You’ve likely been hearing about fiber in the media, in advertisements, and on food labels. So what’s all the fuss about?
Dietary fiber, which is a type of carbohydrate found in fruits, vegetables, whole grains, and legumes, includes all parts of a plant food that your body can’t digest or absorb, so it passes through the digestive system and out of the body basically intact. This slows digestion, making you feel more full, as the stomach’s contents stay there longer. Slower digestion and absorption also means that the glucose (sugar) in the rest of your food enters the bloodstream more slowly, keeping blood sugar stable and energy level even rather than the peaks and crashes we feel when we eat low-fiber foods like white bread.
Benefits of a high-fiber diet include:
- Regular bowel movements
- Overall bowel health
- Lower blood cholesterol
- Better control of blood sugar levels
- Improved weight loss
- Possibly protects against colon cancer
There are two kinds of fiber, soluble and insoluble.
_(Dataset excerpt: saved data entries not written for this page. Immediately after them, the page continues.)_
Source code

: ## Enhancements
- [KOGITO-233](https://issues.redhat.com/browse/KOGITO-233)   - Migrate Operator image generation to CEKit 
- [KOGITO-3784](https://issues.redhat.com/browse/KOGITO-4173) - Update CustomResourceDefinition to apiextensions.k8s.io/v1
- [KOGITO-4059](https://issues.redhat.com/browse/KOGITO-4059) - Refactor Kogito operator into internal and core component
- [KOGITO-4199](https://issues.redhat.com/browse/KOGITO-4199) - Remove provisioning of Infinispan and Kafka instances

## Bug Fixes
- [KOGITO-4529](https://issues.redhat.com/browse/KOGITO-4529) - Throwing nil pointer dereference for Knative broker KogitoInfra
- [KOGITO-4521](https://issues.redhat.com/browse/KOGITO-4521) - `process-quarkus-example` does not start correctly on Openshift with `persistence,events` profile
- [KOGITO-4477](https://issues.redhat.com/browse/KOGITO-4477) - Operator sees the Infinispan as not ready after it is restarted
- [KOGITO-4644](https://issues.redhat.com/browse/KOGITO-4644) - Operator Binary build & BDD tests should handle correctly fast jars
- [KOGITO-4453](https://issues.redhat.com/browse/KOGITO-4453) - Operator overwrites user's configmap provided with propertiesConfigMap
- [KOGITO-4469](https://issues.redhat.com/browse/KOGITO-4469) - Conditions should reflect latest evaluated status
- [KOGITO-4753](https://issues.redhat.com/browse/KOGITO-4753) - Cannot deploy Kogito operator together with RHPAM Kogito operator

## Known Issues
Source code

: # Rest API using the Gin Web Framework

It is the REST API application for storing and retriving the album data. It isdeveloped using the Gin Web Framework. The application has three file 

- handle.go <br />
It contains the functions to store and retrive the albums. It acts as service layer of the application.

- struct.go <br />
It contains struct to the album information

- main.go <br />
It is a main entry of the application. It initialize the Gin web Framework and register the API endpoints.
Soluble fiber dissolves in water to form a gel-like mixture. Found in oats, beans, pea, barley, apples, citrus and carrots, it can lower cholesterol and blood sugar levels, helping to protect against heart disease and diabetes.
Insoluble fiber does not dissolve in water, so it speeds up transit time through the digestive system and increases stool bulk. This can be especially helpful in treating and preventing constipation. Good food sources include whole-wheat flour, wheat bran, nuts, and most vegetables.
Most adults need between 25 and 35 grams of fiber a day, and for kids 3 to 18, the recommended amount is their age plus 5 grams. So a ten-year-old would require around 15 grams a day, and a 13-year-old would need 18 grams.
When increasing fiber in your diet or your kids’ diet, do it gradually to give the body time to adjust—and remember to drink plenty of water!